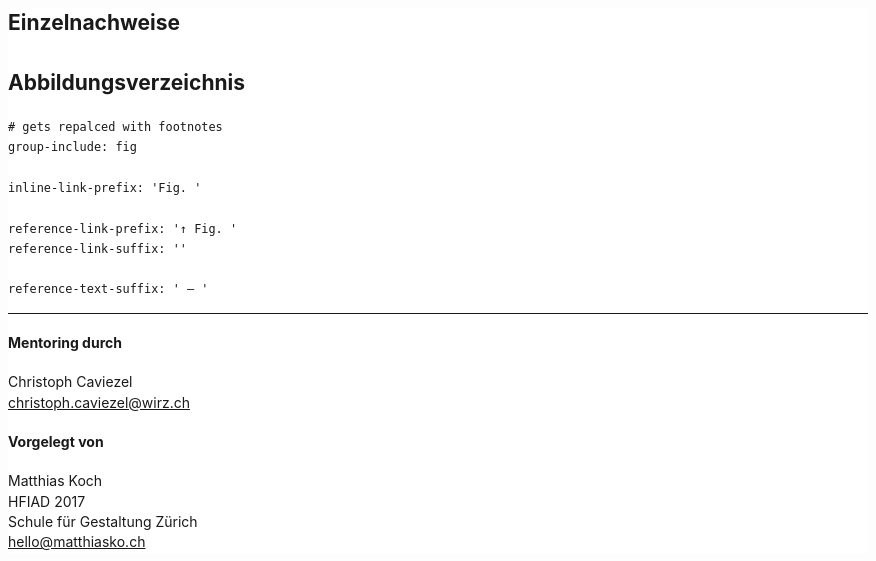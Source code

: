 [^quote-nineteen]: Stephan Weber, [Schweizer Radio und Fernsehen](https://www.srf.ch/news/schweiz/wahlen-2019/cvp-wahlkampf-in-der-kritik-eine-solche-kampagne-ist-unschweizerisch) (23.12.2019)


[^:fig:one]: Abb. 1: Online Werbung in der Schweiz im Vergleich mit Klassischer Werbung von [persoenlich.com](https://www.persoenlich.com/kategorie-werbung/online-ist-das-grosste-kuchenstuck)
[^:fig:two]: Abb. 1: Online Werbung Distributionsnetzwerk, eigene Abbildung basierend auf: [Guide to Digital Display Advertising](https://www.youtube.com/watch?v=efHVOWcNJZo)
[^:fig:three]: Abb. 2: Matthias Erni auf [Twitter](https://twitter.com/matthias_erni/status/1173838188558848001)


## Einzelnachweise
```references
```

## Abbildungsverzeichnis


```references
# gets repalced with footnotes
group-include: fig

inline-link-prefix: 'Fig. '

reference-link-prefix: '↑ Fig. '
reference-link-suffix: ''

reference-text-suffix: ' – '
```


<Grid>

---

<Column start="1" end="5">

#### Mentoring durch
Christoph Caviezel <br/>
[christoph.caviezel@wirz.ch](mailto:christoph.caviezel@wirz.ch)

</Column>

<Column start="5" end="13">

#### Vorgelegt von
Matthias Koch <br/>
HFIAD 2017 <br/>
Schule für Gestaltung Zürich<br/>
[hello@matthiasko.ch](mailto:hello@matthiasko.ch)

</Column>

</Grid>


[^quote-one]: persoenlich.com, [persoenlich.ch](https://www.persoenlich.com/kategorie-werbung/online-ist-das-grosste-kuchenstuck) (24.12.2019)
[^quote-two]: Dominic Peisker & Matthias Fehr, 2016, s. 26 - 27, [Online Advertisement](https://eprints.hsr.ch/539/1/Online%20Advertising.pdf)
[^quote-three]: Kahlenborn, Walter; Keppner, Benno; Uhle, Christian; Richter, Stephan; Jetzke, Tobias, Konsum 4.0: Wie Digitalisierung den Konsum verändert, 2019, s.36 - s.42 [Konsum 4.0: Wie Digitalisierung den Konsum verändert](https://www.umweltbundesamt.de/sites/default/files/medien/1410/publikationen/fachbroschuere_konsum_4.0_barrierefrei_190322.pdf)
[^quote-four]: Simply Explained - Savjee, [How cookies can track you (Simply Explained)](https://www.youtube.com/watch?v=QWw7Wd2gUJk) (21.12.2019) 
[^quote-five]: Margaret Rouse, [ComputerWeekly.de](https://www.computerweekly.com/de/definition/Super-Cookie) (10.1.2020)
[^quote-six]: Emily Green, [NordVPN](https://nordvpn.com/de/blog/super-cookies-going-global/) (10.1.2020)
[^quote-seven]: Geoffrey A. Fowler, [The Washington Post](https://www.washingtonpost.com/technology/2019/06/21/google-chrome-has-become-surveillance-software-its-time-switch/)(21.12.2019)
[^quote-eight]: Siegfried Stepke, [e-dialog.ch / dmp](https://www.e-dialog.ch/blog/webanalyse/was-ist-eine-dmp-data-management-platform/?gclsrc=aw.ds&gclid=Cj0KCQiAxrbwBRCoARIsABEc9shhX7LsaXEGEVAN8lwWhR-fDldkIAiT-93rXkkmw2BV-EGHm_DrtQUaAi-dEALw_wcB)(02.01.2020)
[^quote-nine]: Siegfried Stepke, [e-dialog.ch /targeting](https://www.e-dialog.ch/blog/display/das-online-targeting-kompendium-fuer-rtb/) (02.01.2020)
[^quote-ten]: Google Support, [Behavioral targeting](https://support.google.com/displayvideo/answer/2879688?hl=en&ref_topic=6103769) (04.01.2020)
[^quote-eleven]: Michael Surber, [Neue Zürcher Zeitung](https://www.nzz.ch/schweiz/eidgenoessische-wahlen-2019/cvp-kampagne-jetzt-provozieren-auch-mal-die-christlichdemokraten-ld.1509464)(22.12.2019)
[^quote-twelve]: Fabian Schäfer, NZZ, 21.10.2019 [Neue Zürcher Zeitung](https://www.nzz.ch/schweiz/eidgenoessische-wahlen-2019/wahlen-2019-die-cvp-ist-die-heimliche-gewinnerin-der-wahl-ld.1516704)(22.12.2019)
[^quote-thirteen]: Experience Index 2019 Digital Trends, 2019, s.17 [Experience Index, 2019 Digital Trends](https://www.adobe.com/content/dam/acom/uk/modal-offers/2019/DT-Report-2019/Econsultancy-2019-Digital-Trends_UK.pdf)
[^quote-fourteen]: Experience Index 2019 Digital Trends, 2019, s.18 [Experience Index, 2019 Digital Trends](https://www.adobe.com/content/dam/acom/uk/modal-offers/2019/DT-Report-2019/Econsultancy-2019-Digital-Trends_UK.pdf)
[^quote-fifteen]: iabuk, [Google Display Network Targeting Methods - GDN Targeting Strategy and Options Explained](https://www.youtube.com/watch?v=efHVOWcNJZo) (03.01.2020)
[^quote-sixteen]: Surfside PPC, [Guide to Digital Display Advertising](https://www.youtube.com/watch?v=_jiYeW6ceRo) (02.01.2020)
[^quote-seventeen]: Siegfried Stepke, [e-dialog.ch, Was ist eigentlich programmatic marketing](https://www.e-dialog.ch/blog/display/was-ist-eigentlich-programmatic-marketing-und-programmatic-buying/) (02.01.2020)
[^quote-eighteen]: Michael Surber, [Neue Zürcher Zeitung](https://www.nzz.ch/schweiz/cvp-online-kampagne-provoziert-heftige-reaktionen-ld.1509268) (23.12.2019)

[Assignment]
All entries should be reproduced exactly; no picture belongs in the result.

[Solution to this problem]
Source code

: [^quote-nineteen]: Stephan Weber, [Schweizer Radio und Fernsehen](https://www.srf.ch/news/schweiz/wahlen-2019/cvp-wahlkampf-in-der-kritik-eine-solche-kampagne-ist-unschweizerisch) (23.12.2019)


[^:fig:one]: Abb. 1: Online Werbung in der Schweiz im Vergleich mit Klassischer Werbung von [persoenlich.com](https://www.persoenlich.com/kategorie-werbung/online-ist-das-grosste-kuchenstuck)
[^:fig:two]: Abb. 1: Online Werbung Distributionsnetzwerk, eigene Abbildung basierend auf: [Guide to Digital Display Advertising](https://www.youtube.com/watch?v=efHVOWcNJZo)
[^:fig:three]: Abb. 2: Matthias Erni auf [Twitter](https://twitter.com/matthias_erni/status/1173838188558848001)


## Einzelnachweise
```references
```

## Abbildungsverzeichnis


```references
# gets repalced with footnotes
group-include: fig

inline-link-prefix: 'Fig. '

reference-link-prefix: '↑ Fig. '
reference-link-suffix: ''

reference-text-suffix: ' – '
```


<Grid>

---

<Column start="1" end="5">

#### Mentoring durch
Christoph Caviezel <br/>
[christoph.caviezel@wirz.ch](mailto:christoph.caviezel@wirz.ch)

</Column>

<Column start="5" end="13">

#### Vorgelegt von
Matthias Koch <br/>
HFIAD 2017 <br/>
Schule für Gestaltung Zürich<br/>
[hello@matthiasko.ch](mailto:hello@matthiasko.ch)

</Column>

</Grid>


[^quote-one]: persoenlich.com, [persoenlich.ch](https://www.persoenlich.com/kategorie-werbung/online-ist-das-grosste-kuchenstuck) (24.12.2019)
[^quote-two]: Dominic Peisker & Matthias Fehr, 2016, s. 26 - 27, [Online Advertisement](https://eprints.hsr.ch/539/1/Online%20Advertising.pdf)
[^quote-three]: Kahlenborn, Walter; Keppner, Benno; Uhle, Christian; Richter, Stephan; Jetzke, Tobias, Konsum 4.0: Wie Digitalisierung den Konsum verändert, 2019, s.36 - s.42 [Konsum 4.0: Wie Digitalisierung den Konsum verändert](https://www.umweltbundesamt.de/sites/default/files/medien/1410/publikationen/fachbroschuere_konsum_4.0_barrierefrei_190322.pdf)
[^quote-four]: Simply Explained - Savjee, [How cookies can track you (Simply Explained)](https://www.youtube.com/watch?v=QWw7Wd2gUJk) (21.12.2019) 
[^quote-five]: Margaret Rouse, [ComputerWeekly.de](https://www.computerweekly.com/de/definition/Super-Cookie) (10.1.2020)
[^quote-six]: Emily Green, [NordVPN](https://nordvpn.com/de/blog/super-cookies-going-global/) (10.1.2020)
[^quote-seven]: Geoffrey A. Fowler, [The Washington Post](https://www.washingtonpost.com/technology/2019/06/21/google-chrome-has-become-surveillance-software-its-time-switch/)(21.12.2019)
[^quote-eight]: Siegfried Stepke, [e-dialog.ch / dmp](https://www.e-dialog.ch/blog/webanalyse/was-ist-eine-dmp-data-management-platform/?gclsrc=aw.ds&gclid=Cj0KCQiAxrbwBRCoARIsABEc9shhX7LsaXEGEVAN8lwWhR-fDldkIAiT-93rXkkmw2BV-EGHm_DrtQUaAi-dEALw_wcB)(02.01.2020)
[^quote-nine]: Siegfried Stepke, [e-dialog.ch /targeting](https://www.e-dialog.ch/blog/display/das-online-targeting-kompendium-fuer-rtb/) (02.01.2020)
[^quote-ten]: Google Support, [Behavioral targeting](https://support.google.com/displayvideo/answer/2879688?hl=en&ref_topic=6103769) (04.01.2020)
[^quote-eleven]: Michael Surber, [Neue Zürcher Zeitung](https://www.nzz.ch/schweiz/eidgenoessische-wahlen-2019/cvp-kampagne-jetzt-provozieren-auch-mal-die-christlichdemokraten-ld.1509464)(22.12.2019)
[^quote-twelve]: Fabian Schäfer, NZZ, 21.10.2019 [Neue Zürcher Zeitung](https://www.nzz.ch/schweiz/eidgenoessische-wahlen-2019/wahlen-2019-die-cvp-ist-die-heimliche-gewinnerin-der-wahl-ld.1516704)(22.12.2019)
[^quote-thirteen]: Experience Index 2019 Digital Trends, 2019, s.17 [Experience Index, 2019 Digital Trends](https://www.adobe.com/content/dam/acom/uk/modal-offers/2019/DT-Report-2019/Econsultancy-2019-Digital-Trends_UK.pdf)
[^quote-fourteen]: Experience Index 2019 Digital Trends, 2019, s.18 [Experience Index, 2019 Digital Trends](https://www.adobe.com/content/dam/acom/uk/modal-offers/2019/DT-Report-2019/Econsultancy-2019-Digital-Trends_UK.pdf)
[^quote-fifteen]: iabuk, [Google Display Network Targeting Methods - GDN Targeting Strategy and Options Explained](https://www.youtube.com/watch?v=efHVOWcNJZo) (03.01.2020)
[^quote-sixteen]: Surfside PPC, [Guide to Digital Display Advertising](https://www.youtube.com/watch?v=_jiYeW6ceRo) (02.01.2020)
[^quote-seventeen]: Siegfried Stepke, [e-dialog.ch, Was ist eigentlich programmatic marketing](https://www.e-dialog.ch/blog/display/was-ist-eigentlich-programmatic-marketing-und-programmatic-buying/) (02.01.2020)
[^quote-eighteen]: Michael Surber, [Neue Zürcher Zeitung](https://www.nzz.ch/schweiz/cvp-online-kampagne-provoziert-heftige-reaktionen-ld.1509268) (23.12.2019)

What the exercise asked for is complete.